Some mornings I beat the guy in the next apartment to the shower, but not today, so the water pressure’s for shit. Looking at myself in the mirror afterward, I decide to grow a mustache. I shave everything but my upper lip. There’s not a word in the paper about the standoff. I go through it page by page at the kitchen table. If that didn’t make it, what else was left out? I hate to start a day wondering.
Someone has slipped Jesus flyers under the windshield wipers of all the cars in the garage. Big black clouds are piling up on the mountains to the north, but the rest of the sky is clear. The radio says rain by noon, so the wind has a lot of work to do. I stop for gas, and a homeless man asks if he can pump it. He’s not one of those funny ones. He stinks, and his pants are falling down. I give him a buck, but he can’t figure out how to work the nozzle. I tell him not to worry about it, keep the money anyway.
Donna calls me into her office. She’s wearing a denim shirt embroidered with Warner Brothers cartoon characters. Bugs Bunny, Daffy Duck. “Did you sign off on this?” she asks, holding out the proof for an ad I okayed for her when she was out one afternoon.

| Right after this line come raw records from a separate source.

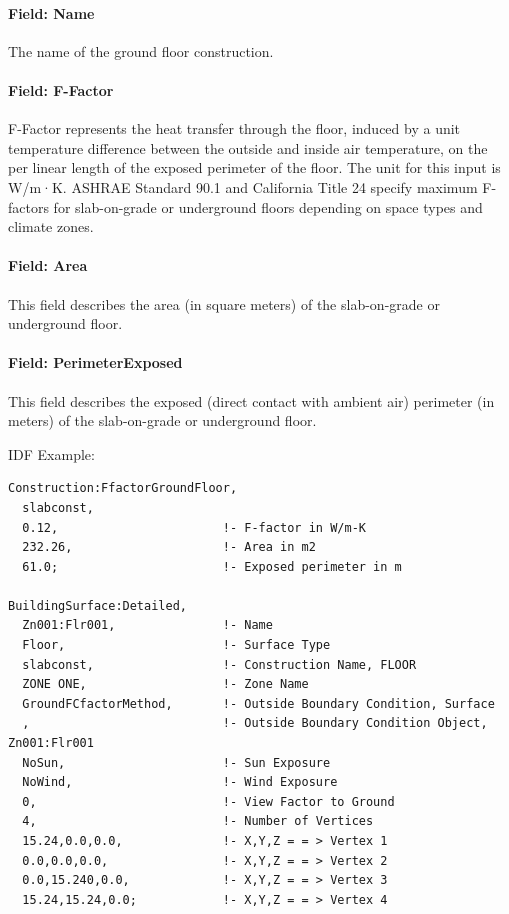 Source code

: \paragraph{Field: Name}\label{field-name-30-000}

The name of the ground floor construction.

\paragraph{Field: F-Factor}\label{field-f-factor}

F-Factor represents the heat transfer through the floor, induced by a unit temperature difference between the outside and inside air temperature, on the per linear length of the exposed perimeter of the floor. The unit for this input is W/m·K. ASHRAE Standard 90.1 and California Title 24 specify maximum F-factors for slab-on-grade or underground floors depending on space types and climate zones.

\paragraph{Field: Area}\label{field-area}

This field describes the area (in square meters) of the slab-on-grade or underground floor.

\paragraph{Field: PerimeterExposed}\label{field-perimeterexposed}

This field describes the exposed (direct contact with ambient air) perimeter (in meters) of the slab-on-grade or underground floor.

IDF Example:

\begin{lstlisting}
Construction:FfactorGroundFloor,
  slabconst,
  0.12,                       !- F-factor in W/m-K
  232.26,                     !- Area in m2
  61.0;                       !- Exposed perimeter in m

BuildingSurface:Detailed,
  Zn001:Flr001,               !- Name
  Floor,                      !- Surface Type
  slabconst,                  !- Construction Name, FLOOR
  ZONE ONE,                   !- Zone Name
  GroundFCfactorMethod,       !- Outside Boundary Condition, Surface
  ,                           !- Outside Boundary Condition Object, Zn001:Flr001
  NoSun,                      !- Sun Exposure
  NoWind,                     !- Wind Exposure
  0,                          !- View Factor to Ground
  4,                          !- Number of Vertices
  15.24,0.0,0.0,              !- X,Y,Z = = > Vertex 1
  0.0,0.0,0.0,                !- X,Y,Z = = > Vertex 2
  0.0,15.240,0.0,             !- X,Y,Z = = > Vertex 3
  15.24,15.24,0.0;            !- X,Y,Z = = > Vertex 4
\end{lstlisting}

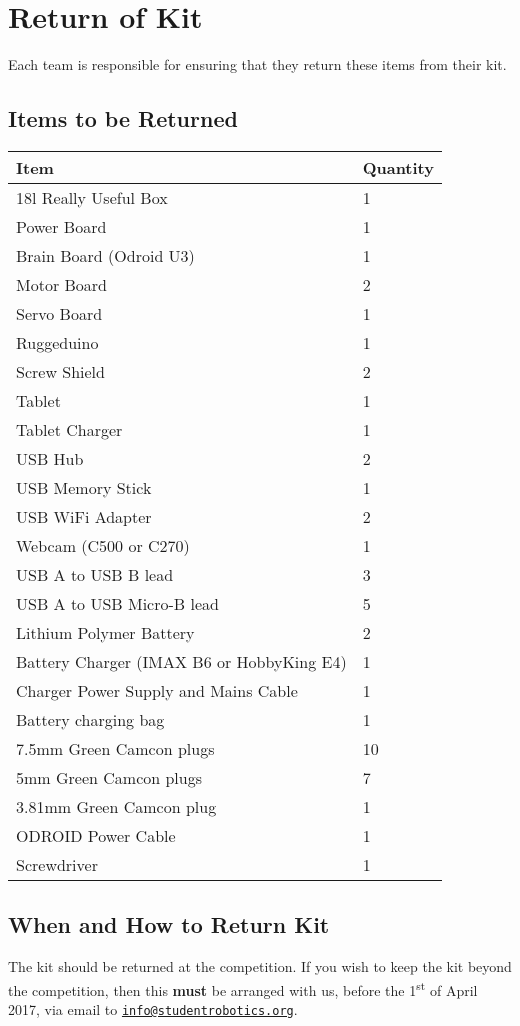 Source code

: \section {Return of Kit}
\label{sec:kit-return}

Each team is responsible for ensuring that they return these items from their kit.

\subsection {Items to be Returned}

\begin{tabular}{ll}
 \toprule
 \textbf{Item} & \textbf{Quantity} \\
 \midrule
 18l Really Useful Box & 1 \\

 Power Board & 1 \\
 Brain Board (Odroid U3) & 1 \\
 Motor Board & 2 \\
 Servo Board & 1 \\
 Ruggeduino & 1 \\
 Screw Shield & 2 \\

 Tablet & 1 \\
 Tablet Charger & 1 \\

 USB Hub & 2 \\
 USB Memory Stick & 1 \\
 USB WiFi Adapter & 2 \\
 Webcam (C500 or C270) & 1 \\
 USB A to USB B lead & 3 \\
 USB A to USB Micro-B lead & 5 \\

 Lithium Polymer Battery & 2 \\
 Battery Charger (IMAX B6 or HobbyKing E4) & 1 \\
 Charger Power Supply and Mains Cable & 1 \\
 Battery charging bag & 1 \\

 7.5mm Green Camcon plugs & 10 \\
 5mm Green Camcon plugs & 7 \\
 3.81mm Green Camcon plug & 1 \\
 ODROID Power Cable & 1 \\
 Screwdriver & 1 \\
 \bottomrule
\end{tabular}

\subsection {When and How to Return Kit}

The kit should be returned at the competition.
If you wish to keep the kit beyond the competition, then this \textbf{must} be arranged with us,
 before the 1\textsuperscript{st} of April 2017, via email to \href{mailto:info@studentrobotics.org}{\nolinkurl{info@studentrobotics.org}}.
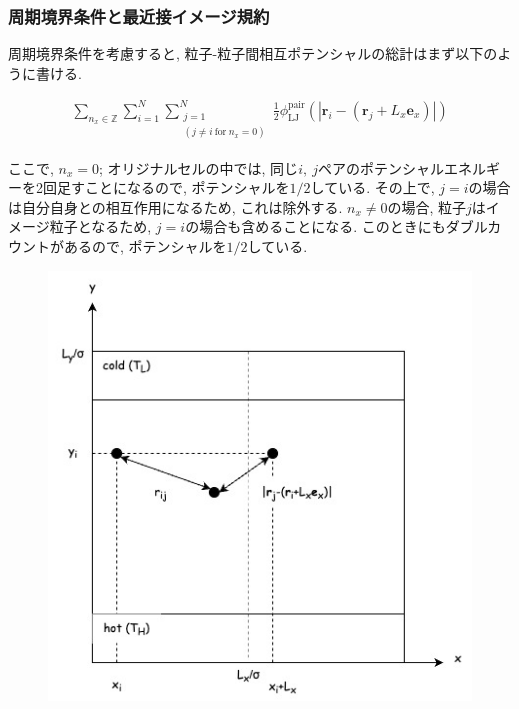 \documentclass[dvipdfmx]{jsarticle}
\numberwithin{equation}{subsection}
\begin{document}

\subsubsection{周期境界条件と最近接イメージ規約}

周期境界条件を考慮すると, 粒子-粒子間相互ポテンシャルの総計はまず以下のように書ける.

\begin{align}
  \sum_{n_x \in \mathbb{Z}} \sum_{i=1}^{N} \sum_{\substack{j=1 \\ (j \neq i \ \text{for} \ n_{x} = 0)}}^{N} \frac{1}{2} \phi_{\text{LJ}}^{\text{pair}}(|\bm{r}_i -(\bm{r}_j + L_x \bm{e}_x)|)
\end{align}

ここで, $n_x = 0$; オリジナルセルの中では, 同じ$i,\ j$ペアのポテンシャルエネルギーを2回足すことになるので, ポテンシャルを$1/2$している. その上で, $j = i$の場合は自分自身との相互作用になるため, これは除外する. $n_x \neq 0$の場合, 粒子$j$はイメージ粒子となるため, $j=i$の場合も含めることになる. このときにもダブルカウントがあるので, ポテンシャルを$1/2$している.

\begin{figure}[H]
  \centering
  \caption{}
  \label{fig:system_periodic}
  \includegraphics[scale=0.7]{image/system_periodic.jpg}
\end{figure}
\end{document}
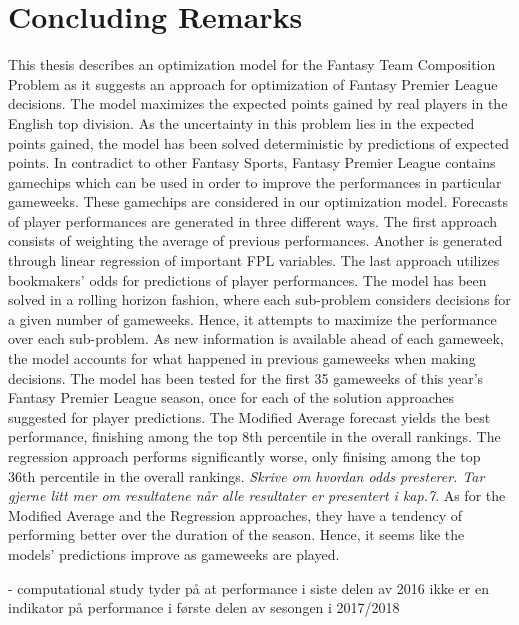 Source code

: \chapter{Concluding Remarks}

This thesis describes an optimization model for the Fantasy Team Composition Problem as it suggests an approach for optimization of Fantasy Premier League decisions. The model maximizes the expected points gained by real players in the English top division. As the uncertainty in this problem lies in the expected points gained, the model has been solved deterministic by predictions of expected points. In contradict to other Fantasy Sports, Fantasy Premier League contains gamechips which can be used in order to improve the performances in particular gameweeks. These gamechips are considered in our optimization model. Forecasts of player performances are generated in three different ways. The first approach consists of weighting the average of previous performances. Another is generated through linear regression of important FPL variables. The last approach utilizes bookmakers' odds for predictions of player performances. 
\newpar
The model has been solved in a rolling horizon fashion, where each sub-problem considers decisions for a given number of gameweeks. Hence, it attempts to maximize the performance over each sub-problem. As new information is available ahead of each gameweek, the model accounts for what happened in previous gameweeks when making decisions. 
\newpar
The model has been tested for the first 35 gameweeks of this year's Fantasy Premier League season, once for each of the solution approaches suggested for player predictions. The Modified Average forecast yields the best performance, finishing among the top 8th percentile in the overall rankings. The regression approach performs significantly worse, only finising among the top 36th percentile in the overall rankings. \textit{Skrive om hvordan odds presterer. Tar gjerne litt mer om resultatene når alle resultater er presentert i kap.7}. As for the Modified Average and the Regression approaches, they have a tendency of performing better over the duration of the season. Hence, it seems like the models' predictions improve as gameweeks are played. 

- computational study tyder på at performance i siste delen av 2016 ikke er en indikator på performance i første delen av sesongen i 2017/2018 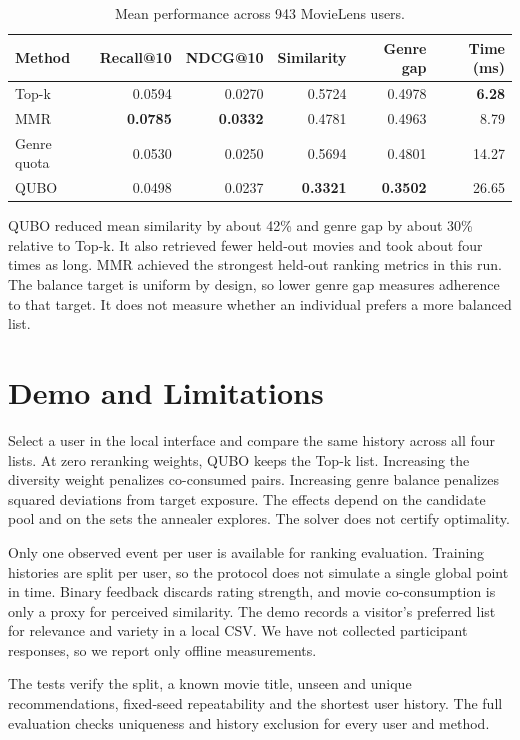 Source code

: \documentclass[10pt,a4paper]{article}
\begin{document}
\begin{table}[htbp]
\centering
\caption{Mean performance across 943 MovieLens users.}
\begin{tabular}{lrrrrr}
\toprule
Method & Recall@10 & NDCG@10 & Similarity & Genre gap & Time (ms)\\
\midrule
Top-k       & 0.0594 & 0.0270 & 0.5724 & 0.4978 & \textbf{6.28}\\
MMR         & \textbf{0.0785} & \textbf{0.0332} & 0.4781 & 0.4963 & 8.79\\
Genre quota & 0.0530 & 0.0250 & 0.5694 & 0.4801 & 14.27\\
QUBO        & 0.0498 & 0.0237 & \textbf{0.3321} & \textbf{0.3502} & 26.65\\
\bottomrule
\end{tabular}
\end{table}

QUBO reduced mean similarity by about 42\% and genre gap by about 30\% relative to Top-k. It also retrieved fewer held-out movies and took about four times as long. MMR achieved the strongest held-out ranking metrics in this run. The balance target is uniform by design, so lower genre gap measures adherence to that target. It does not measure whether an individual prefers a more balanced list.

\section{Demo and Limitations}
Select a user in the local interface and compare the same history across all four lists. At zero reranking weights, QUBO keeps the Top-k list. Increasing the diversity weight penalizes co-consumed pairs. Increasing genre balance penalizes squared deviations from target exposure. The effects depend on the candidate pool and on the sets the annealer explores. The solver does not certify optimality.

Only one observed event per user is available for ranking evaluation. Training histories are split per user, so the protocol does not simulate a single global point in time. Binary feedback discards rating strength, and movie co-consumption is only a proxy for perceived similarity. The demo records a visitor's preferred list for relevance and variety in a local CSV. We have not collected participant responses, so we report only offline measurements.

The tests verify the split, a known movie title, unseen and unique recommendations, fixed-seed repeatability and the shortest user history. The full evaluation checks uniqueness and history exclusion for every user and method.
\end{document}
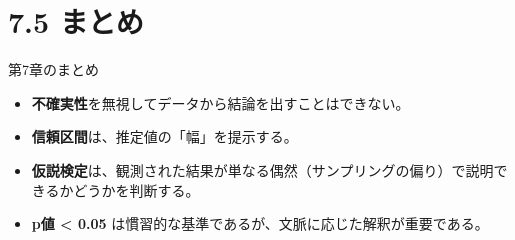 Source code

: \documentclass[
  ignorenonframetext,
]{beamer}
\providecommand{\tightlist}{%
  \setlength{\itemsep}{0pt}\setlength{\parskip}{0pt}}
\begin{document}
\hypertarget{ux307eux3068ux3081}{%
\section{7.5 まとめ}\label{ux307eux3068ux3081}}

\begin{frame}{第7章のまとめ}
\protect\hypertarget{ux7b2c7ux7ae0ux306eux307eux3068ux3081}{}
\begin{itemize}
\tightlist
\item
  \textbf{不確実性}を無視してデータから結論を出すことはできない。
\item
  \textbf{信頼区間}は、推定値の「幅」を提示する。
\item
  \textbf{仮説検定}は、観測された結果が単なる偶然（サンプリングの偏り）で説明できるかどうかを判断する。
\item
  \textbf{p値 \textless{} 0.05}
  は慣習的な基準であるが、文脈に応じた解釈が重要である。
\end{itemize}
\end{frame}
\end{document}
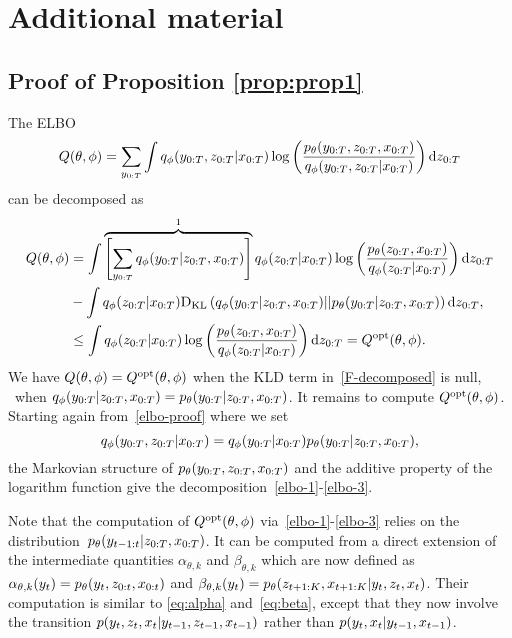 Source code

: \tocless\section{Additional material}
\tocless\subsection{Proof of Proposition \ref{prop:prop1}}
\label{app:prop1}
The ELBO 
\begin{equation}
\label{elbo-proof}
Q(\theta,\phi)= \sum_{y_{0:T}} \int q_\phi(y_{0:T},z_{0:T}|x_{0:T}) \log\left(\frac{p_{\theta}(y_{0:T},z_{0:T},x_{0:T})}{q_\phi(y_{0:T},z_{0:T}|x_{0:T})}\right) {\rm d}  z_{0:T} 
\end{equation}
can be decomposed as 
\begin{align}
\label{F-decomposed}
Q(\theta,\phi)   &= \int  \overbrace{\left[\sum_{y_{0:T}}  q_\phi(y_{0:T}|z_{0:T},x_{0:T})\right]}^{1} q_\phi(z_{0:T}|x_{0:T})  \log\left(\frac{p_{\theta}(z_{0:T},x_{0:T})}{q_\phi(z_{0:T}|x_{0:T})}\right) {\rm d}  z_{0:T} \nonumber  \\ 
    & -\int q_\phi(z_{0:T}|x_{0:T}) \mathrm{D}_{\mathrm{KL}} \left(q_\phi(y_{0:T}|z_{0:T},x_{0:T})||p_{\theta}(y_{0:T}|z_{0:T},x_{0:T})\right) {\rm d}  z_{0:T}, \\
    & \leq \int q_\phi(z_{0:T}|x_{0:T})  \log\left(\frac{p_{\theta}(z_{0:T},x_{0:T})}{q_\phi(z_{0:T}|x_{0:T})}\right) {\rm d}  z_{0:T} = Q^{\rm opt} (\theta,\phi)\text{.}
\end{align}
We have $Q(\theta,\phi)= Q^{\rm opt} (\theta,\phi)$ when the KLD term in~\eqref{F-decomposed} is null, 
\ie~when $q_\phi(y_{0:T}|z_{0:T},x_{0:T})=p_{\theta}(y_{0:T}|z_{0:T},x_{0:T})$.
It remains to compute $Q^{\rm opt} (\theta,\phi)$.
Starting again from~\eqref{elbo-proof} where
we set 
$$q_\phi(y_{0:T},z_{0:T}|x_{0:T})
=q_\phi(y_{0:T}|x_{0:T})p_{\theta}(y_{0:T}|z_{0:T},x_{0:T}),$$ 
the Markovian structure of $p_{\theta}(y_{0:T},z_{0:T},x_{0:T})$
and the additive property of the logarithm function
give the decomposition~\eqref{elbo-1}-\eqref{elbo-3}.

Note that the computation of $Q^{\rm opt} (\theta,\phi)$
via~\eqref{elbo-1}-\eqref{elbo-3}
relies on the distribution~$p_{\theta}(y_{t-1:t}|z_{0:T},x_{0:T})$.
It can be computed from a direct extension of the intermediate quantities $\alpha_{\theta,k}$ and
$\beta_{\theta,k}$ which are now defined as 
$\alpha_{\theta,k}(y_t)=p_{\theta}(y_t,z_{0:t},x_{0:t})$
and 
$\beta_{\theta,k}(y_t)=p_{\theta}(z_{t+1:K},x_{t+1:K}|y_t,z_t,x_t)$. Their computation is similar to 
\eqref{eq:alpha} and~\eqref{eq:beta}, except
that they now involve the transition 
$p(y_t,z_t,x_t|y_{t-1},z_{t-1},x_{t-1})$
rather than $p(y_t,x_t|y_{t-1},x_{t-1})$.

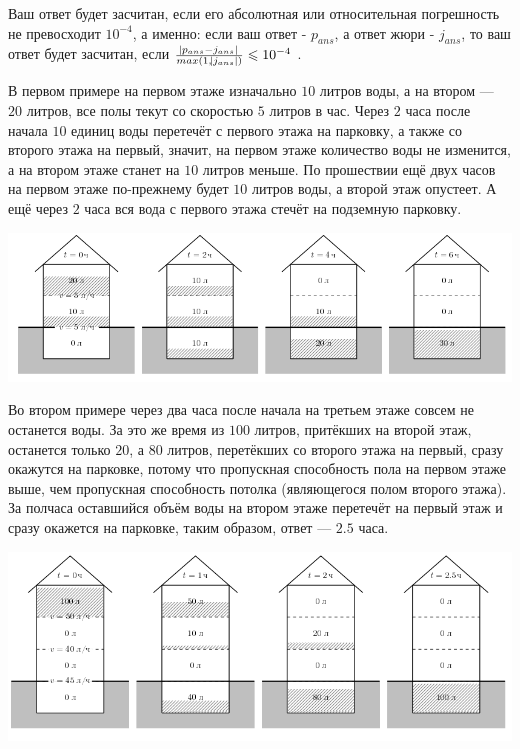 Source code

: \begin{problem}
Ваш ответ будет засчитан, если его абсолютная или относительная погрешность не превосходит $10^{-4}$, а именно: если ваш ответ - $p_{ans}$, а ответ жюри - $j_{ans}$, то ваш ответ будет засчитан, если $\frac{\abs{p_{ans} - j_{ans}}}{max(1, \abs{j_{ans}})} \leqslant 10^{-4}$ .

\Examples

\begin{example}
%
%
\end{example}

\Explanation

В первом примере на первом этаже изначально $10$ литров воды, а на втором — $20$ литров, все полы текут со скоростью $5$ литров в час. Через $2$ часа после начала $10$ единиц воды перетечёт с первого этажа на парковку, а также со второго этажа на первый, значит, на первом этаже количество воды не изменится, а на втором этаже станет на $10$ литров меньше. По прошествии ещё двух часов на первом этаже по-прежнему будет $10$ литров воды, а второй этаж опустеет. А ещё через $2$ часа вся вода с первого этажа стечёт на подземную парковку.

\begin{center}
\begin{adjustbox}{max size={\textwidth}{\textheight}}
\includegraphics{images/2966.png}
\end{adjustbox}
\end{center}

Во втором примере через два часа после начала на третьем этаже совсем не останется воды. За это же время из $100$ литров, притёкших на второй этаж, останется только $20$, а $80$ литров, перетёкших со второго этажа на первый, сразу окажутся на парковке, потому что пропускная способность пола на первом этаже выше, чем пропускная способность потолка (являющегося полом второго этажа). За полчаса оставшийся объём воды на втором этаже перетечёт на первый этаж и сразу окажется на парковке, таким образом, ответ — $2.5$ часа.

\begin{center}
\begin{adjustbox}{max size={\textwidth}{\textheight}}
\includegraphics{images/2967.png}
\end{adjustbox}
\end{center}

\end{problem}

There’s an apostrophe missing in the copy: Yogurts finest hour. That’s the kind of thing I’m supposed to be concerned about. It’s difficult lately. I want to say, “Maybe you should do your own fucking job,” but I don’t. There are pictures of her children on her desk. I curse them instead.
The plaza is empty at lunch. The clouds have moved in, and the wind leans on the trees. I drop a potato chip bag, and it is carried off before I can get to it. The mirrored windows of the skyscrapers towering over me reflect the gray sky. Because of this, you almost forget the buildings are there. Birds sometimes smack right into them and fall to the ground, senseless.
I
EAT SALTINES
and Vienna sausages for dinner, sitting in front of the TV. I have a few drinks. The questions are difficult on the game shows tonight. The contestants sweat and lick their lips. We have surround sound. We have DVD. One day soon I’m going to bump us up to a plasma screen.
The phone rings. Someone says, “Sorry,” and hangs up. The bathroom smells like cigarette smoke. It comes in through the air shaft from the apartment downstairs. The lady with the curlers lives there with her husband. I can never remember their names. He’s on disability, and she’s a part-time dog trainer. They keep odd hours. “The kike came by today,” the husband says, his words drifting up the air shaft with the smoke. He’s talking about our landlord. “How do you feel about wood floors?”
I pause to look at a picture hanging on the wall of Louise and me standing in the snow. What makes it funny is that we’re in shorts and T-shirts. We’re wearing sandals. You take the tram in Palm Springs, and they haul you up a cable from the desert to the top of a mountain in about five minutes flat. The right time of the year, it’s eighty at the bottom and freezing on the summit.
I had to beg Louise to accompany me. We were on a weekend getaway. She shut her eyes and clutched my arm as we swung out of the station. Now and then the gondola shuddered, drawing gasps from the other passengers and causing Louise to dig her nails into me. Going from rocks and sand to icicles and hissing pines with such startling suddenness was like a dream. I was a little unsure of myself. What other amazing shit would happen?
The snack bar on top was full of kids in some kind of uniforms. Their screeches rose up and were trapped in the rafters. Louise and I hurried out to a deck in back that overlooked a hilly area where people sledded and built snowmen. Everybody was dressed for the cold but us. The snow was dirty, and rocks showed through. Big black birds sat in leafless black trees. Louise had a headache. She thought she might pass out. I asked someone to take a picture of us. I put some snow in my mouth. Louise shivered and started to cry.